(Stored items from a collection)
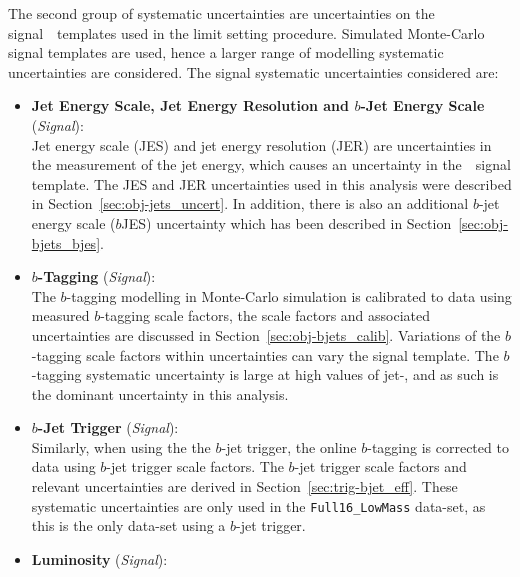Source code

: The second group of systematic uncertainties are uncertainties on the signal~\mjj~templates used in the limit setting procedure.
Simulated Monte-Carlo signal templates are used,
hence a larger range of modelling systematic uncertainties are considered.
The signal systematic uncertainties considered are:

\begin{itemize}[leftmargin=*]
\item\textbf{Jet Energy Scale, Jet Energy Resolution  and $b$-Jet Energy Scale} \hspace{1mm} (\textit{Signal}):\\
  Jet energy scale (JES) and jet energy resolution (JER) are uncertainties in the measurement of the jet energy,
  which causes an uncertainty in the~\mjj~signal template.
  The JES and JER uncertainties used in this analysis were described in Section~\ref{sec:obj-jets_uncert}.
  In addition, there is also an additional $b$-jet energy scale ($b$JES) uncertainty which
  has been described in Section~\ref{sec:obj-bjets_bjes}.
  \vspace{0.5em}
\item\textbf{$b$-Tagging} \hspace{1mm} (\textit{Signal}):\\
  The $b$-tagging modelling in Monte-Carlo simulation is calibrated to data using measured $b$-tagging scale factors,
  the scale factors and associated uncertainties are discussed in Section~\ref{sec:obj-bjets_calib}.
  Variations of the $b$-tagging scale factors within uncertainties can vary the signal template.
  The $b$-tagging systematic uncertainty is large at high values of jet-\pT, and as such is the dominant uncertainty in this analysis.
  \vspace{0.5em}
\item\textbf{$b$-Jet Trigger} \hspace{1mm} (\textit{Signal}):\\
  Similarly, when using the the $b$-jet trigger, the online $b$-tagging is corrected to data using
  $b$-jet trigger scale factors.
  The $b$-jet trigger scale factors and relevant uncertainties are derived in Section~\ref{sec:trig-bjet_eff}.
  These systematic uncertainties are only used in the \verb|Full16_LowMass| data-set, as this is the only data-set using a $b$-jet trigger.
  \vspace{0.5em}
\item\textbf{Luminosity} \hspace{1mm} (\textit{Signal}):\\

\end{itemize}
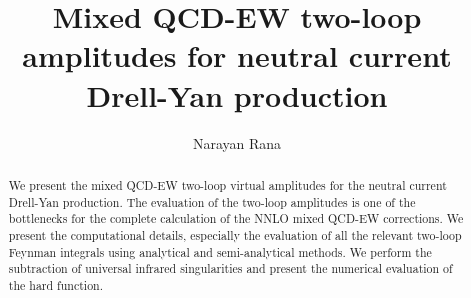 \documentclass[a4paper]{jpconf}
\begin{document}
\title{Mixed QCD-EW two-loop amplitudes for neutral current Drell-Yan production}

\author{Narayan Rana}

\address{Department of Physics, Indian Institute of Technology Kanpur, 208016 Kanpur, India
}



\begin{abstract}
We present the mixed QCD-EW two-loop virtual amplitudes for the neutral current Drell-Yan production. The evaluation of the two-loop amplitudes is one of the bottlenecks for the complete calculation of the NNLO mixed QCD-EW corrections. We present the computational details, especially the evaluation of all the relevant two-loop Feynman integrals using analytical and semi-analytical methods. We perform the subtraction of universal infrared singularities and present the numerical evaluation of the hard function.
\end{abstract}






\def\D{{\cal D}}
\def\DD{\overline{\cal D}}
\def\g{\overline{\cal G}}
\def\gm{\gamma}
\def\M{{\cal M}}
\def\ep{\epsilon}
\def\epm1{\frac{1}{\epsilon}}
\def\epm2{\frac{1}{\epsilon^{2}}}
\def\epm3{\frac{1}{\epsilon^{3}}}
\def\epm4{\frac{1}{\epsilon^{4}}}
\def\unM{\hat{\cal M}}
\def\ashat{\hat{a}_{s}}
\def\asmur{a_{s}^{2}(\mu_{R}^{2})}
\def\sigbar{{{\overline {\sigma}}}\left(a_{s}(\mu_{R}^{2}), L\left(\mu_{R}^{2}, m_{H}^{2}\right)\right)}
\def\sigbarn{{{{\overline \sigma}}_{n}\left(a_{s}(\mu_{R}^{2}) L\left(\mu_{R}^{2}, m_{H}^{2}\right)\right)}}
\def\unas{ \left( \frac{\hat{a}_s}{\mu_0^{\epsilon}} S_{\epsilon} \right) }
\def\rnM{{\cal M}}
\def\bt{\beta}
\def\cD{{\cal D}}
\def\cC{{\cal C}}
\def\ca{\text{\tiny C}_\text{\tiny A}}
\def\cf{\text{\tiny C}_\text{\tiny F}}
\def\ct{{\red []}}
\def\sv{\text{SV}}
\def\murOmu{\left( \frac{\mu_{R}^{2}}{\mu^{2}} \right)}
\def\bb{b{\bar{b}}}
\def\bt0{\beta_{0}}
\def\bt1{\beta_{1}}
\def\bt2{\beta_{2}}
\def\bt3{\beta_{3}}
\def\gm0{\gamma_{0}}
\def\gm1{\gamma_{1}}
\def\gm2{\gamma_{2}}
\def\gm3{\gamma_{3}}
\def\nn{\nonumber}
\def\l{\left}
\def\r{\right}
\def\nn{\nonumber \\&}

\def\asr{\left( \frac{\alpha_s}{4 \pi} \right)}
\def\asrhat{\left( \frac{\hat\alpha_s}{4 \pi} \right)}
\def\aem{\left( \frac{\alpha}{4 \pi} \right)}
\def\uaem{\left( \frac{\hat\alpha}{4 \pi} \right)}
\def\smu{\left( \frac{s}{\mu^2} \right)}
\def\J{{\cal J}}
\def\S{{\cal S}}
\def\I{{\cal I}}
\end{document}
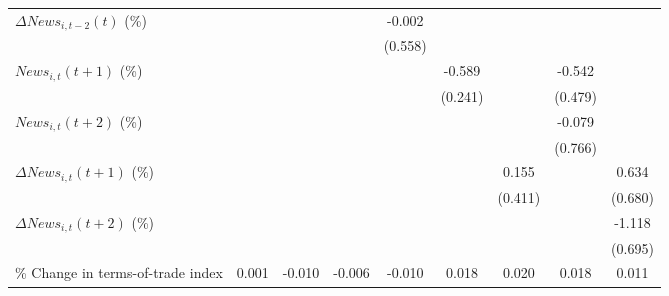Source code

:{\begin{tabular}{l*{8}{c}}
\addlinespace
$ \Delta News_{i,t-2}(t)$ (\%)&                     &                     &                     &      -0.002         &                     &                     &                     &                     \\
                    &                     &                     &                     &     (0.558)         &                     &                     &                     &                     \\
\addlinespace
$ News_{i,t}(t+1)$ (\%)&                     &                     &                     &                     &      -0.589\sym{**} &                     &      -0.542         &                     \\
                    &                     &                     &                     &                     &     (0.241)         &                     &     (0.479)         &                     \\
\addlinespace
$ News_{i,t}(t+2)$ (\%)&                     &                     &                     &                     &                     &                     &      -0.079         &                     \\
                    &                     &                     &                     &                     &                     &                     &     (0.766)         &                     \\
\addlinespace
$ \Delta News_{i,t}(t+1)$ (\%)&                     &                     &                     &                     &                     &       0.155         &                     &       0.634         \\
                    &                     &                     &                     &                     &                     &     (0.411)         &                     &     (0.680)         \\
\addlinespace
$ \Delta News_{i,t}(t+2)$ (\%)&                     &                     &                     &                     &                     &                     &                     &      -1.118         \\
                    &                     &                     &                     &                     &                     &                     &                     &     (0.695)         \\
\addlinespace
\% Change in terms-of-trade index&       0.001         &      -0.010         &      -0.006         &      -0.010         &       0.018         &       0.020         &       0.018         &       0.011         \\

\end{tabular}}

_The problem_
Look through the entries above and find each line where the word "Monte" occurs; copy those lines.

_Result of this task_
Simulated Monte-Carlo signal templates are used,
  The $b$-tagging modelling in Monte-Carlo simulation is calibrated to data using measured $b$-tagging scale factors,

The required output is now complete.